O Centrão, que tenta vender a imagem de um Bolsonaro “moderado”, foi vencido no argumento de que a decisão levaria a uma nova crise institucional com o STF.
O que é a ‘graça‘ concedida por Bolsonaro?
O termo técnico do que Bolsonaro concedeu a Daniel Silveira é “graça” e está previsto no artigo 74 do Código Penal.
“A graça poderá ser provocada por petição do condenado, de qualquer pessoa do povo, do Conselho Penitenciário, ou do Ministério Público, ressalvada, entretanto, ao Presidente da Republica, a faculdade de concedê-la espontaneamente”, diz a lei.
Tecnicamente, a graça é diferente do indulto — a primeira é um benefício individual, enquanto o segundo é dado coletivamente, como no caso dos indultos natalinos, que são concedidos a diversas pessoas que se enquadram em determinados critérios.

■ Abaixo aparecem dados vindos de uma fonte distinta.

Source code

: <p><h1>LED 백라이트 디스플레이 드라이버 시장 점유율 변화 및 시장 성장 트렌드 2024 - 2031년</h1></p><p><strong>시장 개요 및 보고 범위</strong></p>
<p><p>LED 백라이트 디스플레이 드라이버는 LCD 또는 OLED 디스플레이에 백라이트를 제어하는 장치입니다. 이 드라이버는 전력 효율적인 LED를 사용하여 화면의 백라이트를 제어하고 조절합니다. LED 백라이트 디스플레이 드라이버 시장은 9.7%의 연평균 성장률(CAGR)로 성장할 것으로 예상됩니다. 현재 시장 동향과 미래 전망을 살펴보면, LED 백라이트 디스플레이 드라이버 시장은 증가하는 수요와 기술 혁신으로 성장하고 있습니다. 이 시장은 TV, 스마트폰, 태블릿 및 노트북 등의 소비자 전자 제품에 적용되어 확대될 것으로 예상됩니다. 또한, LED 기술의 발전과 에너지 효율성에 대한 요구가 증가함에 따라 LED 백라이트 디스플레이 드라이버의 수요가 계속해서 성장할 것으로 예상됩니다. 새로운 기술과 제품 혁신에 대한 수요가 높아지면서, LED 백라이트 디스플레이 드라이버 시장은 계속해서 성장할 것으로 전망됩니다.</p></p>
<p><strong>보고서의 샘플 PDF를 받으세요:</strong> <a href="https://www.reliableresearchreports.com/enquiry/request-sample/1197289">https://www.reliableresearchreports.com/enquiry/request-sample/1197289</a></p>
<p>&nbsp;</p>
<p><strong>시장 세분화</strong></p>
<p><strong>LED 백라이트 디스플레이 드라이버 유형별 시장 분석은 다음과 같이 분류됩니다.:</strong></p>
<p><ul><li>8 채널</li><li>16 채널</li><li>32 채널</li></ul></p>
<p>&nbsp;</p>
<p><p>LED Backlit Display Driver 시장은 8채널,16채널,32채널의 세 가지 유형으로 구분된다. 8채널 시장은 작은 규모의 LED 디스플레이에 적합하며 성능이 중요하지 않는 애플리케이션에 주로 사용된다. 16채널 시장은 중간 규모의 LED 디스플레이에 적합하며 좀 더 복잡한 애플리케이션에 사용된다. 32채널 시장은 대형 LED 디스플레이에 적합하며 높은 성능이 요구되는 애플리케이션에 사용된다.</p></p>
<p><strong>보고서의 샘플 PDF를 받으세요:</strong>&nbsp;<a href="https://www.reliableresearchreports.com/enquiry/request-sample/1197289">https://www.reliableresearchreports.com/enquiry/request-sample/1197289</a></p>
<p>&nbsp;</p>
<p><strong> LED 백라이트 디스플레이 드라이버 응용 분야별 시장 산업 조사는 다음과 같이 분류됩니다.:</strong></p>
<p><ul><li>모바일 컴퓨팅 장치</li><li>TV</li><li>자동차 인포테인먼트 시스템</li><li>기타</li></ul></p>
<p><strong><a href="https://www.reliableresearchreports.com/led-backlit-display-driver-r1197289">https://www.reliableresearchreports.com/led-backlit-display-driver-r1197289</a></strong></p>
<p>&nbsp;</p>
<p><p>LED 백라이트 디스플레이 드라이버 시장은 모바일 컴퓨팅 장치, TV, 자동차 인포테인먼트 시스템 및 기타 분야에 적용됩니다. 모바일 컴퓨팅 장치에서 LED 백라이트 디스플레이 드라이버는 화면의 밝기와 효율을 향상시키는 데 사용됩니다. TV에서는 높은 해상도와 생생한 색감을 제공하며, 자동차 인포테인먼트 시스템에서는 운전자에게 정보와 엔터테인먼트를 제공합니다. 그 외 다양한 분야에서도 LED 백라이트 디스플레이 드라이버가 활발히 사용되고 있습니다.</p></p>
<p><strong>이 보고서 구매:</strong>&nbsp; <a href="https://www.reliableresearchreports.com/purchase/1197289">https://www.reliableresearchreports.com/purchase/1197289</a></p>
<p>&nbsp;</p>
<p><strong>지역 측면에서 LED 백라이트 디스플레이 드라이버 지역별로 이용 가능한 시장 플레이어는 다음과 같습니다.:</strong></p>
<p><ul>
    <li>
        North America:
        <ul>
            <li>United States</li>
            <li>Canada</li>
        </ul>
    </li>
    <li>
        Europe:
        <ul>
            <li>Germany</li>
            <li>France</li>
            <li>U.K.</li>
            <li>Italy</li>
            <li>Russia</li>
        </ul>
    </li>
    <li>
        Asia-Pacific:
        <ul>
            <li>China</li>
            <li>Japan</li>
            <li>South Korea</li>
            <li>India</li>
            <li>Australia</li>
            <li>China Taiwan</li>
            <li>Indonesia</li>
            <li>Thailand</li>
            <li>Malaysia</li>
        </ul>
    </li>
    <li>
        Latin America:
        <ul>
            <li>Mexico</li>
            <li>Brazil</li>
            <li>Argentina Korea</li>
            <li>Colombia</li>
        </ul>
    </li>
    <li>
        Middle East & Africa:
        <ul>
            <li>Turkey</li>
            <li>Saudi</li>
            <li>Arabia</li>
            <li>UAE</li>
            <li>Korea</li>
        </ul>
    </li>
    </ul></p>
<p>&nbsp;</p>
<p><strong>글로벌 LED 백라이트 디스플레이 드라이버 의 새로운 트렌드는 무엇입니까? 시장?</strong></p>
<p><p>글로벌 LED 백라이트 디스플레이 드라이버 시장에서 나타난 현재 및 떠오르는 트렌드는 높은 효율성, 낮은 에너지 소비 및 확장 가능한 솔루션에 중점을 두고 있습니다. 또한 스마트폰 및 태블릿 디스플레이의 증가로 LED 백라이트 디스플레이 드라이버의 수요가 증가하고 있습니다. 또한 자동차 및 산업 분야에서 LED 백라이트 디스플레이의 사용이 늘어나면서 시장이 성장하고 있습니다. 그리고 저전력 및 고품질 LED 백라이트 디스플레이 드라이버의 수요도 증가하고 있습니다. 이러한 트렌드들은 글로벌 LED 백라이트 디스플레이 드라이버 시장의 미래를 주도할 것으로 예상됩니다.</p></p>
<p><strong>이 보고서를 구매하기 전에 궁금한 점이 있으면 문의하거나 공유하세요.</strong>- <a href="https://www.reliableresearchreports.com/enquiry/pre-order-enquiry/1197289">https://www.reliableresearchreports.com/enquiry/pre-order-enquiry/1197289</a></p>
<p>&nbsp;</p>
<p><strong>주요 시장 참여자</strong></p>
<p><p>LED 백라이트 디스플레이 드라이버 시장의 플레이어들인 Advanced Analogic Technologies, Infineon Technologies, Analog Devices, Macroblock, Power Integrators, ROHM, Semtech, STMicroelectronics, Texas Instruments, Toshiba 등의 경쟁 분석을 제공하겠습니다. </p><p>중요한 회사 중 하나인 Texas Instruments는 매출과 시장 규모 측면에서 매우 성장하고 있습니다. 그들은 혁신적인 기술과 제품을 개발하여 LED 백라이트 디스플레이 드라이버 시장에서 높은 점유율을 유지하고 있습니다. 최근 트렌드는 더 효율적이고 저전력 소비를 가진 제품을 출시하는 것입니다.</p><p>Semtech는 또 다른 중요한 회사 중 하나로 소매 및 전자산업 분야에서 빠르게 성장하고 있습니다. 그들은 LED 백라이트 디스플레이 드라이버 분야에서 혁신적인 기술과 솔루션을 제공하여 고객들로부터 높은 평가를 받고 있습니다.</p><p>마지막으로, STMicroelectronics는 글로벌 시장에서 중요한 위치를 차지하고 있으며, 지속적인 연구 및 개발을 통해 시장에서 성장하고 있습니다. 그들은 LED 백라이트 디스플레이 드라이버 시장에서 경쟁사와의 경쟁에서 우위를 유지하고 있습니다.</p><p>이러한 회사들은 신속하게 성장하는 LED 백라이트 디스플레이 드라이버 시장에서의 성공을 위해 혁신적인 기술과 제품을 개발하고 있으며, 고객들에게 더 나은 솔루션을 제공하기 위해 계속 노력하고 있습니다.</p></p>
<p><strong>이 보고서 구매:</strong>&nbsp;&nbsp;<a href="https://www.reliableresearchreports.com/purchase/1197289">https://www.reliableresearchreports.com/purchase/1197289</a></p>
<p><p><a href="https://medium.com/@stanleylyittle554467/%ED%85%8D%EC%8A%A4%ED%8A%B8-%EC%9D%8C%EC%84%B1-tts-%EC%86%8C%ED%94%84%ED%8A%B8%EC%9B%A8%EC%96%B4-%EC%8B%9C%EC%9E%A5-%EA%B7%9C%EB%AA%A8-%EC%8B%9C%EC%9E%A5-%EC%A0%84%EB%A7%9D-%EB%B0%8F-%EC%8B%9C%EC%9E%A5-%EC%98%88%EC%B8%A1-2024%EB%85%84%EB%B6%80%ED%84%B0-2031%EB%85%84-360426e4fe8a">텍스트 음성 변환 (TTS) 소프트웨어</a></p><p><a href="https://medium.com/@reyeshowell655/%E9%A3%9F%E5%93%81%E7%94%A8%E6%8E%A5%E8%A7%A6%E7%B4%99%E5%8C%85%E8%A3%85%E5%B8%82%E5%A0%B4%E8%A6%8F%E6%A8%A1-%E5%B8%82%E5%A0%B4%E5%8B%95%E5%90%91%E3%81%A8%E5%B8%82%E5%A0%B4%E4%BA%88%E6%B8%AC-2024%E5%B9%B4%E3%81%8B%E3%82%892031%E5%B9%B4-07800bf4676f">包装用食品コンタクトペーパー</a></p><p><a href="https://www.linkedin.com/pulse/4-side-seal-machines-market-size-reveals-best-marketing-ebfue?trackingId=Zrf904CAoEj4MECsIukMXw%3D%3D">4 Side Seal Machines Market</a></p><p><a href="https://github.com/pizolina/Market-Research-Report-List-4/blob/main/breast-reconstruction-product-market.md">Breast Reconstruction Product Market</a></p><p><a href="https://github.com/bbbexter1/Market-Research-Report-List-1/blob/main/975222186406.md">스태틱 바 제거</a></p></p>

Por que juristas questionam graça a Daniel Silveira?
O principal debate jurídico levantado pelo perdão oficial dado por Bolsonaro é sobre a validade do ato: tradicionalmente graças são dadas a casos que já foram transitados em julgado, ou seja, quando todas as possibilidades de recorrer são esgotadas em um processo. Esse não é o caso de Daniel Silveira agora. No entanto, juristas divergem sobre se esse critério é obrigatório ou não.
Para o jurista e desembargador aposentado Walter Maierovitch, o decreto anunciado pelo presidente poderia ser considerado tecnicamente nulo, uma vez que, do ponto de vista jurídico, o julgamento de Daniel Silveira ainda está em curso, pois ainda cabem recursos da decisão do plenário do STF.
Bolsonaro estaria cometendo crime de responsabilidade?
A lei dos crimes de responsabilidade é de 1950. É ela que norteia, por exemplo, o processo de impeachment como o que aconteceu com a ex-presidente Dilma Rousseff (PT), em 2016.
O artigo nº 6 da lei diz que são crimes quaisquer atos que atentarem contra o livre exercício dos Poderes Legislativo e Judiciário.
O jurista Gustavo Badaró também avalia que o indulto a Silveira possa ser interpretado como um crime de responsabilidade.
“É um crime de responsabilidade porque ele (Bolsonaro) está interferindo no funcionamento do Judiciário. É uma forma de dizer que, independentemente do que o Judiciário faça em relação a uma determinada pessoa, o Executivo não permitirá que ela seja punida”, explicou.
Os juristas afirmam que, apesar de o decreto extinguir a pena dada pelo STF a Silveira, muito provavelmente, vai caber ao próprio Supremo avaliar a legalidade da medida.